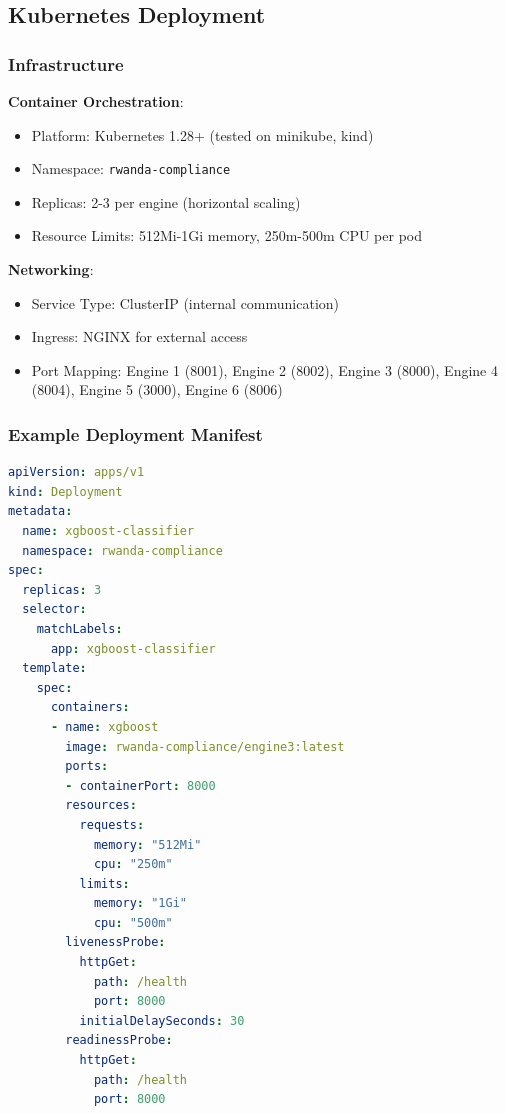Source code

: \documentclass[11pt,conference]{IEEEtran}
\begin{document}
\subsection{Kubernetes Deployment}

\subsubsection{Infrastructure}

\textbf{Container Orchestration}:
\begin{itemize}
    \item Platform: Kubernetes 1.28+ (tested on minikube, kind)
    \item Namespace: \texttt{rwanda-compliance}
    \item Replicas: 2-3 per engine (horizontal scaling)
    \item Resource Limits: 512Mi-1Gi memory, 250m-500m CPU per pod
\end{itemize}

\textbf{Networking}:
\begin{itemize}
    \item Service Type: ClusterIP (internal communication)
    \item Ingress: NGINX for external access
    \item Port Mapping: Engine 1 (8001), Engine 2 (8002), Engine 3 (8000), Engine 4 (8004), Engine 5 (3000), Engine 6 (8006)
\end{itemize}

\subsubsection{Example Deployment Manifest}

\begin{lstlisting}[language=yaml]
apiVersion: apps/v1
kind: Deployment
metadata:
  name: xgboost-classifier
  namespace: rwanda-compliance
spec:
  replicas: 3
  selector:
    matchLabels:
      app: xgboost-classifier
  template:
    spec:
      containers:
      - name: xgboost
        image: rwanda-compliance/engine3:latest
        ports:
        - containerPort: 8000
        resources:
          requests:
            memory: "512Mi"
            cpu: "250m"
          limits:
            memory: "1Gi"
            cpu: "500m"
        livenessProbe:
          httpGet:
            path: /health
            port: 8000
          initialDelaySeconds: 30
        readinessProbe:
          httpGet:
            path: /health
            port: 8000
\end{lstlisting}
\end{document}

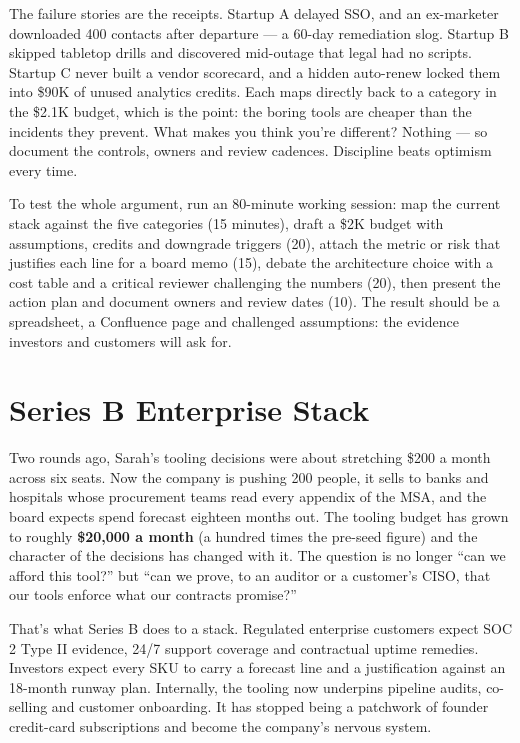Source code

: The failure stories are the receipts. Startup A delayed SSO, and an ex-marketer downloaded 400 contacts after departure — a 60-day remediation slog. Startup B skipped tabletop drills and discovered mid-outage that legal had no scripts. Startup C never built a vendor scorecard, and a hidden auto-renew locked them into \$90K of unused analytics credits. Each maps directly back to a category in the \$2.1K budget, which is the point: the boring tools are cheaper than the incidents they prevent. What makes you think you're different? Nothing — so document the controls, owners and review cadences. Discipline beats optimism every time.


To test the whole argument, run an 80-minute working session: map the current stack against the five categories (15 minutes), draft a \$2K budget with assumptions, credits and downgrade triggers (20), attach the metric or risk that justifies each line for a board memo (15), debate the architecture choice with a cost table and a critical reviewer challenging the numbers (20), then present the action plan and document owners and review dates (10). The result should be a spreadsheet, a Confluence page and challenged assumptions: the evidence investors and customers will ask for.

\section{Series B Enterprise Stack}
Two rounds ago, Sarah's tooling decisions were about stretching \$200 a month across six seats. Now the company is pushing 200 people, it sells to banks and hospitals whose procurement teams read every appendix of the MSA, and the board expects spend forecast eighteen months out. The tooling budget has grown to roughly \textbf{\$20,000 a month} (a hundred times the pre-seed figure) and the character of the decisions has changed with it. The question is no longer ``can we afford this tool?'' but ``can we prove, to an auditor or a customer's CISO, that our tools enforce what our contracts promise?''


That's what Series B does to a stack. Regulated enterprise customers expect SOC 2 Type II evidence, 24/7 support coverage and contractual uptime remedies. Investors expect every SKU to carry a forecast line and a justification against an 18-month runway plan. Internally, the tooling now underpins pipeline audits, co-selling and customer onboarding. It has stopped being a patchwork of founder credit-card subscriptions and become the company's nervous system.



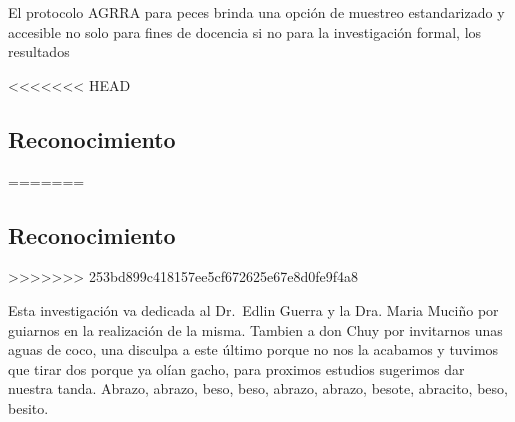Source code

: \documentclass[
  authoryear,
  preprint,
  3p]{elsarticle}
\begin{document}
El protocolo AGRRA para peces brinda una opción de muestreo
estandarizado y accesible no solo para fines de docencia si no para la
investigación formal, los resultados

<<<<<<< HEAD
\subsection{Reconocimiento}\label{reconocimiento}
=======
\hypertarget{reconocimiento}{%
\subsection{Reconocimiento}\label{reconocimiento}}
>>>>>>> 253bd899c418157ee5cf672625e67e8d0fe9f4a8

Esta investigación va dedicada al Dr.~Edlin Guerra y la Dra. Maria
Muciño por guiarnos en la realización de la misma. Tambien a don Chuy
por invitarnos unas aguas de coco, una disculpa a este último porque no
nos la acabamos y tuvimos que tirar dos porque ya olían gacho, para
proximos estudios sugerimos dar nuestra tanda. Abrazo, abrazo, beso,
beso, abrazo, abrazo, besote, abracito, beso, besito.


\renewcommand\refname{References}
  
\end{document}
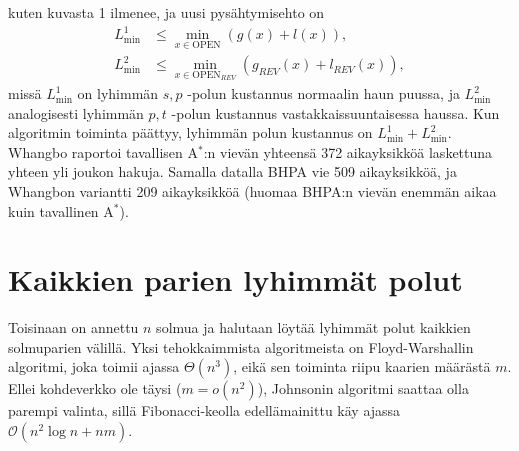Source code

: \documentclass[finnish]{tktltiki2}
\theoremstyle{definition}
\theoremstyle{remark}
\begin{document}
kuten kuvasta 1 ilmenee, ja uusi pysähtymisehto on
\begin{align*}
L^1_{\min} & \leq \underset{x \in \text{OPEN}}{\min} (g(x) + l(x)), \\
L^2_{\min} & \leq \underset{x \in \text{OPEN}_{REV}}{\min} (g_{REV}(x) + l_{REV}(x)),
\end{align*}
missä $L_{\min}^1$ on lyhimmän $s, p$ -polun kustannus normaalin haun puussa, ja $L_{\min}^2$ analogisesti lyhimmän $p, t$ -polun kustannus vastakkaissuuntaisessa haussa. Kun algoritmin toiminta päättyy, lyhimmän polun kustannus on $L^1_{\min} + L^2_{\min}$. Whangbo raportoi tavallisen A$^{\ast}$:n vievän yhteensä 372 aikayksikköä laskettuna yhteen yli joukon hakuja. Samalla datalla BHPA vie 509 aikayksikköä, ja Whangbon variantti 209 aikayksikköä (huomaa BHPA:n vievän enemmän aikaa kuin tavallinen A$^{\ast}$).

\section{Kaikkien parien lyhimmät polut}
\label{sec:allpairs}
Toisinaan on annettu $n$ solmua ja halutaan löytää lyhimmät polut kaikkien solmuparien välillä. Yksi tehokkaimmista algoritmeista on Floyd-Warshallin algoritmi, joka toimii ajassa $\Theta(n^3)$, eikä sen toiminta riipu kaarien määrästä $m$. Ellei kohdeverkko ole täysi ($m = o(n^2)$), Johnsonin algoritmi saattaa olla parempi valinta, sillä Fibonacci-keolla edellämainittu käy ajassa $\mathcal{O}(n^2 \log n + nm)$. 
\end{document}
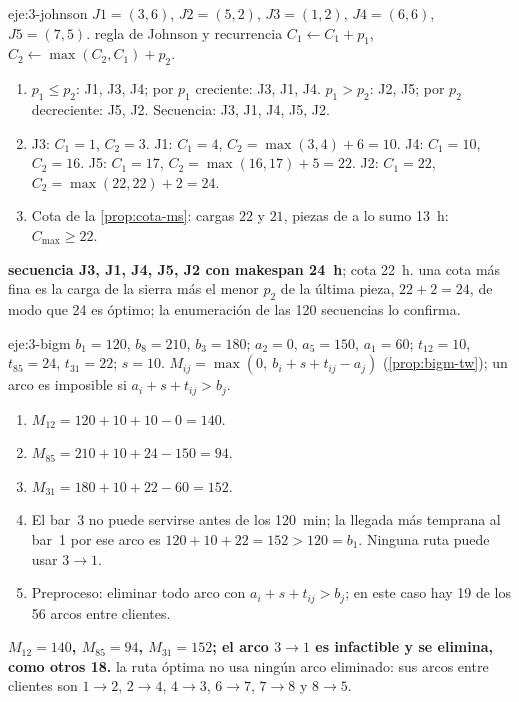 \begin{solucion}{eje:3-johnson}
\datos $J1=(3,6)$, $J2=(5,2)$, $J3=(1,2)$, $J4=(6,6)$, $J5=(7,5)$.
\planteamiento regla de Johnson y recurrencia $C_1\leftarrow C_1+p_1$, $C_2\leftarrow\max(C_2,C_1)+p_2$.
\pasos
\begin{enumerate}[label=\arabic*.]
  \item $p_1\le p_2$: J1, J3, J4; por $p_1$ creciente: J3, J1, J4. $p_1>p_2$: J2, J5; por $p_2$ decreciente: J5, J2. Secuencia: J3, J1, J4, J5, J2.
  \item J3: $C_1=1$, $C_2=3$. J1: $C_1=4$, $C_2=\max(3,4)+6=10$. J4: $C_1=10$, $C_2=16$. J5: $C_1=17$, $C_2=\max(16,17)+5=22$. J2: $C_1=22$, $C_2=\max(22,22)+2=24$.
  \item Cota de la \cref{prop:cota-ms}: cargas $22$ y $21$, piezas de a lo sumo 13~h: $C_{\max}\ge 22$.
\end{enumerate}
\resultado \textbf{secuencia J3, J1, J4, J5, J2 con makespan 24~h}; cota 22~h.
\comprobacion una cota más fina es la carga de la sierra más el menor $p_2$ de la última pieza, $22+2=24$, de modo que 24 es óptimo; la enumeración de las 120 secuencias lo confirma.
\end{solucion}

\begin{solucion}{eje:3-bigm}
\datos $b_1=120$, $b_8=210$, $b_3=180$; $a_2=0$, $a_5=150$, $a_1=60$; $t_{12}=10$, $t_{85}=24$, $t_{31}=22$; $s=10$.
\planteamiento $M_{ij}=\max(0,\ b_i+s+t_{ij}-a_j)$ (\cref{prop:bigm-tw}); un arco es imposible si $a_i+s+t_{ij}>b_j$.
\pasos
\begin{enumerate}[label=\arabic*.]
  \item $M_{12}=120+10+10-0=140$.
  \item $M_{85}=210+10+24-150=94$.
  \item $M_{31}=180+10+22-60=152$.
  \item El bar~3 no puede servirse antes de los 120~min; la llegada más temprana al bar~1 por ese arco es $120+10+22=152>120=b_1$. Ninguna ruta puede usar $3\to 1$.
  \item Preproceso: eliminar todo arco con $a_i+s+t_{ij}>b_j$; en este caso hay 19 de los 56 arcos entre clientes.
\end{enumerate}
\resultado \textbf{$M_{12}=140$, $M_{85}=94$, $M_{31}=152$; el arco $3\to 1$ es infactible y se elimina, como otros 18.}
\comprobacion la ruta óptima no usa ningún arco eliminado: sus arcos entre clientes son $1\to 2$, $2\to 4$, $4\to 3$, $6\to 7$, $7\to 8$ y $8\to 5$.
\end{solucion}

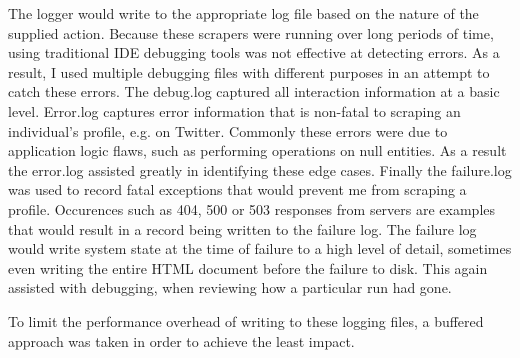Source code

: The logger would write to the appropriate log file based on the nature of the supplied action. Because these scrapers were running over long periods of time, using traditional IDE debugging tools was not effective at detecting errors. As a result, I used multiple debugging files with different purposes in an attempt to catch these errors. The debug.log captured all interaction information at a basic level. Error.log captures error information that is non-fatal to scraping an individual's profile, e.g. on Twitter. Commonly these errors were due to application logic flaws, such as performing operations on null entities. As a result the error.log assisted greatly in identifying these edge cases. Finally the failure.log was used to record fatal exceptions that would prevent me from scraping a profile. Occurences such as 404, 500 or 503 responses from servers are examples that would result in a record being written to the failure log. The failure log would write system state at the time of failure to a high level 
of detail, sometimes even writing the entire HTML document before the failure to disk. This again assisted with debugging, when reviewing how a particular run had gone. 

To limit the performance overhead of writing to these logging files, a buffered approach was taken in order to achieve the least impact. %
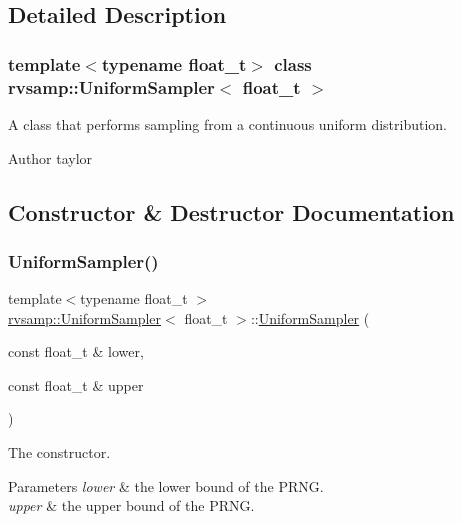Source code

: \subsection{Detailed Description}
\subsubsection*{template$<$typename float\+\_\+t$>$\newline
class rvsamp\+::\+Uniform\+Sampler$<$ float\+\_\+t $>$}

A class that performs sampling from a continuous uniform distribution. 

\begin{DoxyAuthor}{Author}
taylor 
\end{DoxyAuthor}


\subsection{Constructor \& Destructor Documentation}
\mbox{\label{classrvsamp_1_1UniformSampler_a3cea78f63c9f4fc86232043af8ffb442}} 
\subsubsection{\texorpdfstring{Uniform\+Sampler()}{UniformSampler()}}
{\footnotesize\ttfamily template$<$typename float\+\_\+t $>$ \\
\hyperlink{classrvsamp_1_1UniformSampler}{rvsamp\+::\+Uniform\+Sampler}$<$ float\+\_\+t $>$\+::\hyperlink{classrvsamp_1_1UniformSampler}{Uniform\+Sampler} (\begin{DoxyParamCaption}\item[{const float\+\_\+t \&}]{lower,  }\item[{const float\+\_\+t \&}]{upper }\end{DoxyParamCaption})}



The constructor. 


\begin{DoxyParams}{Parameters}
{\em lower} & the lower bound of the P\+R\+NG. \\
\hline
{\em upper} & the upper bound of the P\+R\+NG. \\
\hline
\end{DoxyParams}


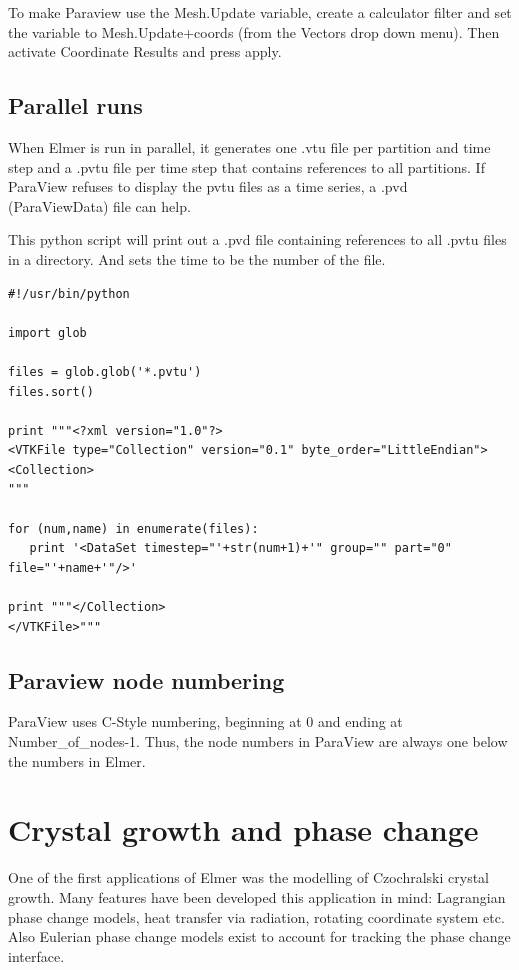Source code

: To make Paraview use the Mesh.Update variable, create a calculator filter and set the variable to Mesh.Update+coords (from the Vectors drop down menu). Then activate Coordinate Results and press apply. 

\subsection{Parallel runs}

When Elmer is run in parallel, it generates one .vtu file per partition and time step and a .pvtu file per time step that contains references to all partitions. If ParaView refuses to display the pvtu files as a time series, a .pvd (ParaViewData) file can help.

This python script will print out a .pvd file containing references to all .pvtu files in a directory. And sets the time to be the number of the file.

\begin{verbatim}
#!/usr/bin/python

import glob

files = glob.glob('*.pvtu')
files.sort()

print """<?xml version="1.0"?>
<VTKFile type="Collection" version="0.1" byte_order="LittleEndian">
<Collection>
"""

for (num,name) in enumerate(files):
   print '<DataSet timestep="'+str(num+1)+'" group="" part="0" file="'+name+'"/>'

print """</Collection>
</VTKFile>"""
\end{verbatim}

\subsection{Paraview node numbering}

ParaView uses C-Style numbering, beginning at 0 and ending at Number\_of\_nodes-1. Thus, the node numbers in ParaView are always one below the numbers in Elmer. 

\section{Crystal growth and phase change}

One of the first applications of Elmer was the modelling of Czochralski crystal growth. Many features have been developed this application in mind: Lagrangian phase change models, heat transfer via radiation, rotating coordinate system etc. Also Eulerian phase change models exist to account for tracking the phase change interface.\\

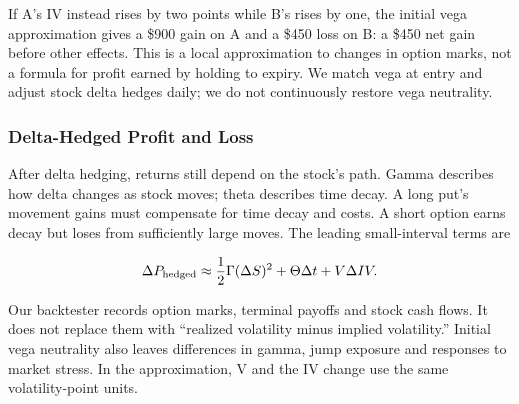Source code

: If A's IV instead rises by two points while B's rises by one, the initial vega approximation gives a \$900 gain on A and a \$450 loss on B: a \$450 net gain before other effects. This is a local approximation to changes in option marks, not a formula for profit earned by holding to expiry. We match vega at entry and adjust stock delta hedges daily; we do not continuously restore vega neutrality.


\subsubsection*{Delta-Hedged Profit and Loss}

After delta hedging, returns still depend on the stock's path. Gamma describes how delta changes as stock moves; theta describes time decay. A long put's movement gains must compensate for time decay and costs. A short option earns decay but loses from sufficiently large moves. The leading small-interval terms are


\begin{equation*}\Delta P_{\rm hedged}\approx\frac{1}{2}\Gamma(\Delta S)^2+\Theta\Delta t+V\Delta IV.\end{equation*}

Our backtester records option marks, terminal payoffs and stock cash flows. It does not replace them with ``realized volatility minus implied volatility.'' Initial vega neutrality also leaves differences in gamma, jump exposure and responses to market stress. In the approximation, V and the IV change use the same volatility-point units.
\FloatBarrier
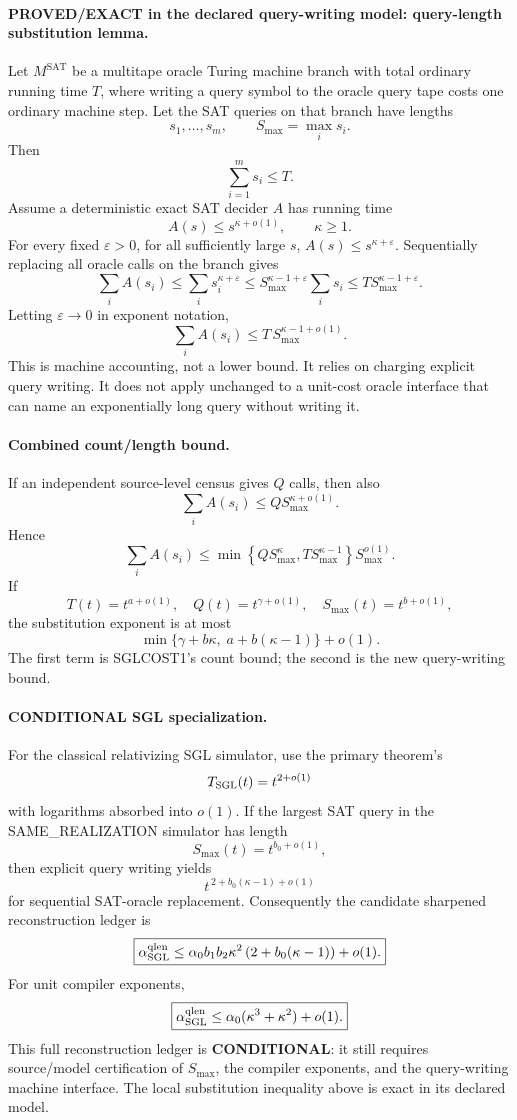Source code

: \documentclass[11pt]{article}
\begin{document}
\paragraph{PROVED/EXACT in the declared query-writing model: query-length substitution lemma.}
Let \(M^{\mathrm{SAT}}\) be a multitape oracle Turing machine branch with total ordinary running time \(T\), where writing a query symbol to the oracle query tape costs one ordinary machine step. Let the SAT queries on that branch have lengths
\[
s_1,\ldots,s_m,\qquad S_{\max}=\max_i s_i.
\]
Then
\[
\boxed{\sum_{i=1}^m s_i\le T.}
\]
Assume a deterministic exact SAT decider \(A\) has running time
\[
A(s)\le s^{\kappa+o(1)},\qquad \kappa\ge1.
\]
For every fixed \(\varepsilon>0\), for all sufficiently large \(s\),
\(A(s)\le s^{\kappa+\varepsilon}\). Sequentially replacing all oracle calls on the branch gives
\[
\sum_i A(s_i)
\le
\sum_i s_i^{\kappa+\varepsilon}
\le
S_{\max}^{\kappa-1+\varepsilon}\sum_i s_i
\le
T S_{\max}^{\kappa-1+\varepsilon}.
\]
Letting \(\varepsilon\to0\) in exponent notation,
\[
\boxed{
\sum_i A(s_i)\le T\,S_{\max}^{\kappa-1+o(1)}.
}
\]
This is machine accounting, not a lower bound. It relies on charging explicit query writing. It does not apply unchanged to a unit-cost oracle interface that can name an exponentially long query without writing it.

\paragraph{Combined count/length bound.}
If an independent source-level census gives \(Q\) calls, then also
\[
\sum_i A(s_i)\le Q S_{\max}^{\kappa+o(1)}.
\]
Hence
\[
\boxed{
\sum_i A(s_i)
\le
\min\!\left\{
Q S_{\max}^{\kappa},
T S_{\max}^{\kappa-1}
\right\}S_{\max}^{o(1)}.
}
\]
If
\[
T(t)=t^{a+o(1)},\quad Q(t)=t^{\gamma+o(1)},\quad
S_{\max}(t)=t^{b+o(1)},
\]
the substitution exponent is at most
\[
\boxed{
\min\{\gamma+b\kappa,\;a+b(\kappa-1)\}+o(1).
}
\]
The first term is SGLCOST1's count bound; the second is the new query-writing bound.

\paragraph{CONDITIONAL SGL specialization.}
For the classical relativizing SGL simulator, use the primary theorem's
\[
T_{\rm SGL}(t)=t^{2+o(1)}
\]
with logarithms absorbed into \(o(1)\). If the largest SAT query in the SAME\_REALIZATION simulator has length
\[
S_{\max}(t)=t^{b_0+o(1)},
\]
then explicit query writing yields
\[
\boxed{
t^{\,2+b_0(\kappa-1)+o(1)}
}
\]
for sequential SAT-oracle replacement. Consequently the candidate sharpened reconstruction ledger is
\[
\boxed{
\alpha_{\rm SGL}^{\rm qlen}
\le
\alpha_0 b_1b_2\kappa^2
\left(2+b_0(\kappa-1)\right)+o(1).
}
\]
For unit compiler exponents,
\[
\boxed{
\alpha_{\rm SGL}^{\rm qlen}
\le
\alpha_0(\kappa^3+\kappa^2)+o(1).
}
\]
This full reconstruction ledger is \textbf{CONDITIONAL}: it still requires source/model certification of \(S_{\max}\), the compiler exponents, and the query-writing machine interface. The local substitution inequality above is exact in its declared model.
\end{document}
● ● ●
Lines from the start of the material through the line containing "engine (horizontal scaling)" are to be restated word for word; no picture may be included.

Source code

: \documentclass[11pt,conference]{IEEEtran}
\begin{document}
\subsection{Kubernetes Deployment}

\subsubsection{Infrastructure}

\textbf{Container Orchestration}:
\begin{itemize}
    \item Platform: Kubernetes 1.28+ (tested on minikube, kind)
    \item Namespace: \texttt{rwanda-compliance}
    \item Replicas: 2-3 per engine (horizontal scaling)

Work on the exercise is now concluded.